A fast file-based priority queue
https://github.com/sahib/timeq

golang nats priority-queue queue

Last synced: about 2 months ago
JSON representation

A fast file-based priority queue

Awesome Lists containing this project

README

        

# ``timeq``

[![GoDoc](https://godoc.org/github.com/sahib/timeq?status.svg)](https://godoc.org/github.com/sahib/timeq)
![Build status](https://github.com/sahib/timeq/actions/workflows/go.yml/badge.svg)

A file-based priority queue in Go.

Generally speaking, `timeq` can be used to implement these and more:

- A streaming platform like [NATS](https://nats.io) or message brokers similar to [Mosquitto](https://mosquitto.org).
- A file-backend job queue with different priorities.
- A telemetry pipeline for IoT devices to buffer offline data.
- Wherever you would use a regular file-based queue.

## Features

- Clean and well test code base based on Go 1.22
- High throughput thanks to batch processing and `mmap()`
- Tiny memory footprint that does not depend on the number of items in the queue.
- Simple interface with classic `Push()` and `Read()` and only few other functions.
- Sane default settings, with some knobs that can be tuned for your use case.
- Consuming end can be efficiently and easily forked into several consumers.

This implementation should be generally useful, despite the ``time`` in the
name.

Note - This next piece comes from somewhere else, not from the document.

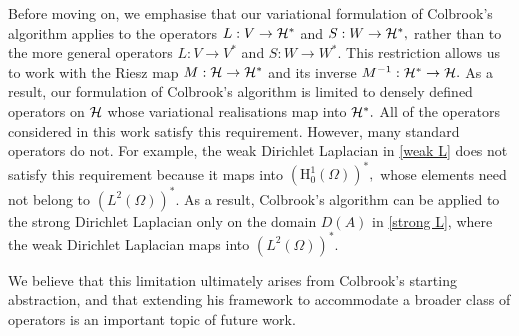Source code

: 

Before moving on, we emphasise that our variational formulation of Colbrook's algorithm applies to the operators $L: V \rightarrow \H^*$ and $S: W \rightarrow \H^*,$ rather than to the more general operators $L: V \rightarrow V^*$ and $S: W\rightarrow W^*.$ This restriction allows us to work with the Riesz map $M : \H \rightarrow \H^*$ and its inverse $M^{-1}:\H^* \rightarrow \H.$  As a result, our formulation of Colbrook's algorithm is limited to densely defined operators on $\H$ whose variational realisations map into $\H^*.$ All of the operators considered in this work satisfy this requirement. However, many standard operators do not. For example, the weak Dirichlet Laplacian in \eqref{weak L} does not satisfy this requirement because it maps into $(\text{H}_0^1(\Omega))^*,$ whose elements need not belong to $(L^2(\Omega))^*.$ As a result, Colbrook's algorithm can be applied to the strong Dirichlet Laplacian only on the domain $D(A)$ in \eqref{strong L}, where the weak Dirichlet Laplacian maps into $(L^2(\Omega))^*.$ 

We believe that this limitation ultimately arises from Colbrook's starting abstraction, and that extending his framework to accommodate a broader class of operators is an important topic of future work.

However, the initial design had timestamps as priority keys in mind. For
best performance the following assumptions were made:

- Your OS supports `mmap()` and `mremap()` (i.e. Linux/FreeBSD)
- Seeking in files during reading is cheap (i.e. no HDD)
- The priority key ideally increases without much duplicates (like timestamps, see [FAQ](#FAQ)).
- You push and pop your data in, ideally, big batches.
- The underlying storage has a low risk for write errors or bit flips.
- You trust your data to some random dude's code on the internet (don't we all?).

If some of those assumptions do not fit your use case and you still managed to make it work,
I would be happy for some feedback or even pull requests to improve the general usability.

See the [API documentation here](https://godoc.org/github.com/sahib/timeq) for
examples and the actual documentation.

## Use cases

My primary use case was a embedded Linux device that has different services that generate
a stream of data that needs to be send to the cloud. For this the data was required to be
in ascending order (sorted by time) and also needed to be buffered with tight memory boundaries.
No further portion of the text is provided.